Suddenly, the memory of Nakhudi’s face when she had cracked that quip brought back an uncontrollable urge to laugh. She suppressed it, pressing her hand to her mouth, but the laughter rolled out inexorably. A giggle burst free, all the louder for being smothered and in the lazy noonday silence, it exploded like a crackling log in a campfire. The deer leaped a yard high in fright, then bounded away. Sita made a half-hearted lunge for it but collapsed laughing uncontrollably. Half-chewed blades of darbha grass drifted down upon her face and arms. She rolled in the grass, clutching her sides and laughing.

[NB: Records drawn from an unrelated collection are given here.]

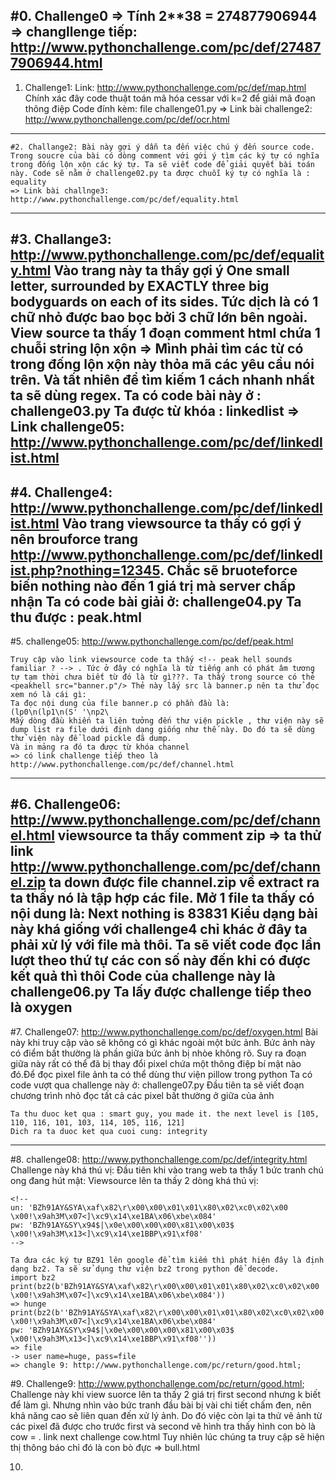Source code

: #0. Challenge0 => Tính 2**38 = 274877906944 => changllenge tiếp:
http://www.pythonchallenge.com/pc/def/274877906944.html
---------------------------------------------------------------------
1. Challenge1: Link: http://www.pythonchallenge.com/pc/def/map.html
	Chính xác đây code thuật toán mã hóa cessar với k=2 để giải mã đoạn thông điệp
	Code đính kèm: file challenge01.py
	=> Link bài challenge2:  http://www.pythonchallenge.com/pc/def/ocr.html
---------------------------------------------------------------------
	#2. Challange2: Bài này gợi ý dẫn ta đến việc chú ý đến source code. Trong soucre của bài có dòng comment với gới ý tìm các ký tự có nghĩa trong đống lộn xộn các ký tự. Ta sẽ viết code để giải quyết bài toán này. Code sẽ nằm ở challenge02.py ta được chuỗi ký tự có nghĩa là : equality
	=> Link bài challnge3: http://www.pythonchallenge.com/pc/def/equality.html
---------------------------------------------------------------------
#3. Challange3: http://www.pythonchallenge.com/pc/def/equality.html
	Vào trang này ta thấy gợi ý One small letter, surrounded by EXACTLY three big bodyguards on each of its sides.
	Tức dịch là có 1 chữ nhỏ được bao bọc bởi 3 chữ lớn bên ngoài. View source ta thấy 1 đoạn comment html chứa 1 chuỗi string lộn xộn => Mình phải tìm các từ có trong đống lộn xộn này thỏa mã các yêu cầu nói trên. Và tất nhiên để tìm kiếm 1 cách nhanh nhất ta sẽ dùng regex.
	Ta có code bài này ở : challenge03.py
	Ta được từ khóa : linkedlist
	=> Link challenge05: http://www.pythonchallenge.com/pc/def/linkedlist.html
---------------------------------------------------------------------
#4. Challenge4: http://www.pythonchallenge.com/pc/def/linkedlist.html
	Vào trang viewsource ta thấy có gợi ý nên brouforce trang http://www.pythonchallenge.com/pc/def/linkedlist.php?nothing=12345. Chắc sẽ bruoteforce biến nothing nào đến 1 giá trị mà server chấp nhận
	Ta có code bài giải ở: challenge04.py Ta thu được : peak.html
---------------------------------------------------------------------
#5. challenge05: http://www.pythonchallenge.com/pc/def/peak.html

	Truy cập vào link viewsource code ta thấy <!-- peak hell sounds familiar ? --> . Tức ở đây có nghĩa là từ tiếng anh có phát âm tương tự tạm thời chưa biết từ đó là từ gì???. Ta thấy trong source có thẻ <peakhell src="banner.p"/> Thẻ này lấy src là banner.p nên ta thử đọc xem nó là cái gì:
	Ta đọc nội dung của file banner.p có phần đầu là:
	(lp0\n(lp1\n(S' '\np2\
	Mấy dòng đầu khiến ta liên tưởng đến thư viện pickle , thư viện này sẽ dump list ra file dưới định dạng giống như thế này. Do đó ta sẽ dùng thử viện này để load pickle đã dump.
	Và in mảng ra đó ta được từ khóa channel
	=> có link challenge tiếp theo là http://www.pythonchallenge.com/pc/def/channel.html
---------------------------------------------------------------------

#6. Challenge06: http://www.pythonchallenge.com/pc/def/channel.html
	viewsource ta thấy comment zip => ta thử link http://www.pythonchallenge.com/pc/def/channel.zip ta down được file channel.zip về extract ra ta thấy nó là tập hợp các file. Mở 1 file ta thấy có nội dung là:
	Next nothing is 83831
	Kiểu dạng bài này khá giống với challenge4 chỉ khác ở đây ta phải xử lý với file mà thôi. Ta sẽ viết code đọc lần lượt theo thứ tự các con số này đến khi có được kết quả thì thôi
	Code của challenge này là challenge06.py
	Ta lấy được challenge tiếp theo là  oxygen
---------------------------------------------------------------------

#7. Challenge07: http://www.pythonchallenge.com/pc/def/oxygen.html
	Bài này khi truy cập vào sẽ không có gì khác ngoài một bức ảnh. Bức ảnh này có điểm bất thường là phần giữa bức ảnh bị nhòe không rõ. Suy ra đoạn giữa này rất có thể đã bị thay đổi pixel chứa một thông điệp bí mật nào đó.Để đọc pixel file ảnh ta có thể dùng thư viện pillow trong python
	Ta có code vượt qua challenge này ở: challenge07.py
	Đầu tiên ta sẽ viết đoạn chương trình nhỏ đọc tất cả các pixel bất thường ở giữa của ảnh

	Ta thu duoc ket qua : smart guy, you made it. the next level is [105, 110, 116, 101, 103, 114, 105, 116, 121]
	Dich ra ta duoc ket qua cuoi cung: integrity


---------------------------------------------------------------------
#8. challenge08: http://www.pythonchallenge.com/pc/def/integrity.html
	Challenge này khá thú vị: Đầu tiên khi vào trang web ta thấy 1 bức tranh chú ong đang hút mật:
	Viewsource lên ta thấy 2 dòng khá thú vị:

	<!--
	un: 'BZh91AY&SYA\xaf\x82\r\x00\x00\x01\x01\x80\x02\xc0\x02\x00 \x00!\x9ah3M\x07<]\xc9\x14\xe1BA\x06\xbe\x084'
	pw: 'BZh91AY&SY\x94$|\x0e\x00\x00\x00\x81\x00\x03$ \x00!\x9ah3M\x13<]\xc9\x14\xe1BBP\x91\xf08'
	-->

	Ta đưa các ký tự BZ91 lên google để tìm kiếm thì phát hiện đây là định dạng bz2. Ta sẽ sử dụng thư viện bz2 trong python để decode. 
	import bz2
	print(bz2(b'BZh91AY&SYA\xaf\x82\r\x00\x00\x01\x01\x80\x02\xc0\x02\x00 \x00!\x9ah3M\x07<]\xc9\x14\xe1BA\x06\xbe\x084'))
	=> hunge
	print(bz2(b''BZh91AY&SYA\xaf\x82\r\x00\x00\x01\x01\x80\x02\xc0\x02\x00 \x00!\x9ah3M\x07<]\xc9\x14\xe1BA\x06\xbe\x084'
	pw: 'BZh91AY&SY\x94$|\x0e\x00\x00\x00\x81\x00\x03$ \x00!\x9ah3M\x13<]\xc9\x14\xe1BBP\x91\xf08''))
	=> file
	-> user name=huge, pass=file
	=> changle 9: http://www.pythonchallenge.com/pc/return/good.html;

#9. Challenge9: http://www.pythonchallenge.com/pc/return/good.html;
	Challenge này khi view suorce lên ta thấy 2 giá trị first second nhưng k biết để làm gì. Nhưng nhìn vào bức tranh đầu bài bị vài chi tiết chấm đen, nên khả năng cao sẽ liên quan đến xử lý ảnh. Do đó việc còn lại ta thử vẽ ảnh từ các pixel đã được cho trước first và second
	vẽ hình tra thấy hình con bò là cow = . link next challenge cow.html
	Tuy nhiên lúc chúng ta truy cập sẽ hiện thị thông báo chỉ đó là con bò đực => bull.html

10.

She was still laughing a moment later when Rama came sprinting up from the direction of the river. He was dripping wet and his feet made a squelching sound as he ran across the grassy clearing. He reached the hut, calling, ‘Sitey? Sitey?’ using the affectionate ‘e’ suffix that he had only recently begun to favour. She saw him go in and for some reason it made her laugh harder than ever, knowing that she was out here and he had run past her without noticing. He emerged a moment later, a worried frown creasing his face and this time he saw her at once. He came over, still frowning as he saw her lying in the grass, hands and face yellowed (she had smeared turmeric all over while attempting to smother her laughter) with the spice.
‘What is it?’ he asked anxiously, crouching beside her. ‘What happened?’
She held out her yellowed hands to him. The similarity to the turmeric paste applied on a bride’s hands before the ritual wedding bath was so striking, that she blurted out, ‘I’m getting married again! Or at least I was, but when I tried to catch my new husband, he fled!’
That set off another burst of giggles. He grinned with that baffled look he got when she tried one of her absurd jests on him. Her sense of humour could be droll, and he was so straightlaced, it took him awhile to understand the point of the jest. Which reminded her of Nakhudi and the expression again, and set off another burst of laughing.
‘Your face is red,’ he said, offering his hand in aid. ‘And what are you doing with turmeric on your hands out here? Painting the grass yellow?’
She took his hand and he tried to pull her up. But he had forgotten how wet he was, and the combination of his wet hands and the turmeric paste made her lose her grip at once. Trying to catch her, he fell over as well and they tumbled together.
‘Now, we’re both painting the grass,’ she said. ‘Hmm, maybe I could marry you again. Since my deer lord seems to have rejected my advances.’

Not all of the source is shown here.